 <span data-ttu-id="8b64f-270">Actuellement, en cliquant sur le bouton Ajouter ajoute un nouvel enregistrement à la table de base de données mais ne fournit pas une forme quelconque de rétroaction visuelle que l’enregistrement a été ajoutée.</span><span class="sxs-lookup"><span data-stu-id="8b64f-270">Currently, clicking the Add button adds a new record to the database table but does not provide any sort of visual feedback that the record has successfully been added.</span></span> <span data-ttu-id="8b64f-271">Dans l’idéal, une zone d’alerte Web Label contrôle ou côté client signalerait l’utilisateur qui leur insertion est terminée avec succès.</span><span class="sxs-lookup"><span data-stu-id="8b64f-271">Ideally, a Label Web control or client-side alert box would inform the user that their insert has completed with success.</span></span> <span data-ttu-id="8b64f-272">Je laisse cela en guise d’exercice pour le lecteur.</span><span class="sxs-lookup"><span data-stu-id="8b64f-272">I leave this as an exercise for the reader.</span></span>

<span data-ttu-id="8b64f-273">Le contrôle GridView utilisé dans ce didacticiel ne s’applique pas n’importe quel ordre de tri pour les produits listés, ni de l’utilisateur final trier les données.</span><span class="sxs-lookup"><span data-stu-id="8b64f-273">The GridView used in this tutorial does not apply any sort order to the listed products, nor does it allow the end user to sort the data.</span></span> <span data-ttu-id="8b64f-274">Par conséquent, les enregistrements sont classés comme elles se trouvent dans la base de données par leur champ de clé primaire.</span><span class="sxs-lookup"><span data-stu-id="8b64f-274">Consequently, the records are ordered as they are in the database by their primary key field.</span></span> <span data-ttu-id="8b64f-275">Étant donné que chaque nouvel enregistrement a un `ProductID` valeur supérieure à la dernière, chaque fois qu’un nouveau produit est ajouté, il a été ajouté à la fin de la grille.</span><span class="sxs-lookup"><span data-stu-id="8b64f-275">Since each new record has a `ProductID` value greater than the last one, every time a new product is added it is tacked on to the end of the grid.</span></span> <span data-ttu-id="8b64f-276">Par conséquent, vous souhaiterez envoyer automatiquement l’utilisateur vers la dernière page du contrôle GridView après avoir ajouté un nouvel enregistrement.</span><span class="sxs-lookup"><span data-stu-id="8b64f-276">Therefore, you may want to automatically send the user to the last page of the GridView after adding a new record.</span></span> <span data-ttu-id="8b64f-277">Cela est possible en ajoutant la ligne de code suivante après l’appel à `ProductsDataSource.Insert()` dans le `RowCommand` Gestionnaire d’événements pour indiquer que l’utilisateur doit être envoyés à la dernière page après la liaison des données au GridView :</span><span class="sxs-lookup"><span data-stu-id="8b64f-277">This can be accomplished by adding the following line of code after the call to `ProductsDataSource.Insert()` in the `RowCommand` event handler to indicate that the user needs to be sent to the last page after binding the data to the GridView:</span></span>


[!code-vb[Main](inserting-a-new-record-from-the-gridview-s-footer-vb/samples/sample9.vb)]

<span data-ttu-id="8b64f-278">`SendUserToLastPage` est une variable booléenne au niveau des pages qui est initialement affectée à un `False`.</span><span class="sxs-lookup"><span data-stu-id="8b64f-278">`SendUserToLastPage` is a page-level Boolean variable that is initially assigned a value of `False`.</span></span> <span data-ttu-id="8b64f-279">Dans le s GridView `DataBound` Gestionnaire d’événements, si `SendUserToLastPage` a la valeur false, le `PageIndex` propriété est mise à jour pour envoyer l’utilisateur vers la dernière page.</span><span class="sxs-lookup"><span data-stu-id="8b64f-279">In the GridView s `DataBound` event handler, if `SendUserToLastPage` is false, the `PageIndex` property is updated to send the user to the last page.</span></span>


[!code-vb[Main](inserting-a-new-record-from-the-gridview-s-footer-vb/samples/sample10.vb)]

--

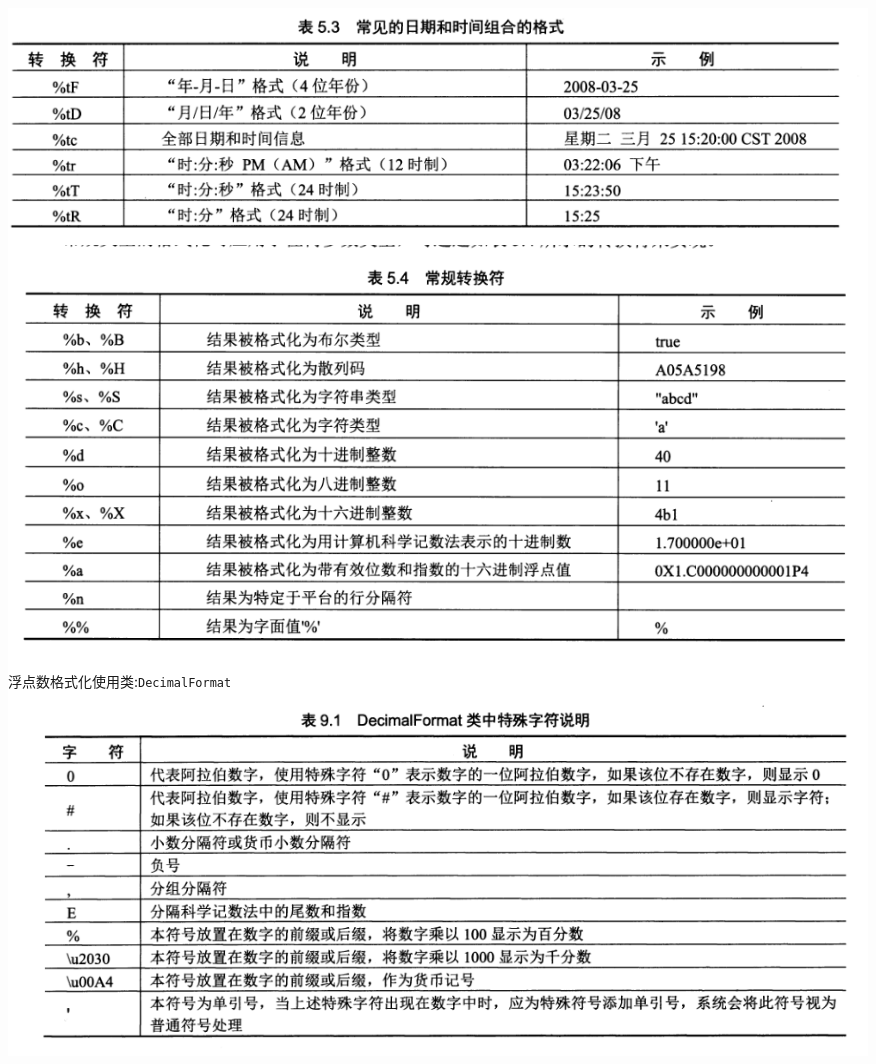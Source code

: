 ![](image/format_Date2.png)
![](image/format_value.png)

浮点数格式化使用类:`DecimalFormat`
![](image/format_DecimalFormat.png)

## Task to carry out
For each line of the data that has the word "Main", report that line.

## Solution to this exercise
[!code-vb[Main](inserting-a-new-record-from-the-gridview-s-footer-vb/samples/sample9.vb)]
[!code-vb[Main](inserting-a-new-record-from-the-gridview-s-footer-vb/samples/sample10.vb)]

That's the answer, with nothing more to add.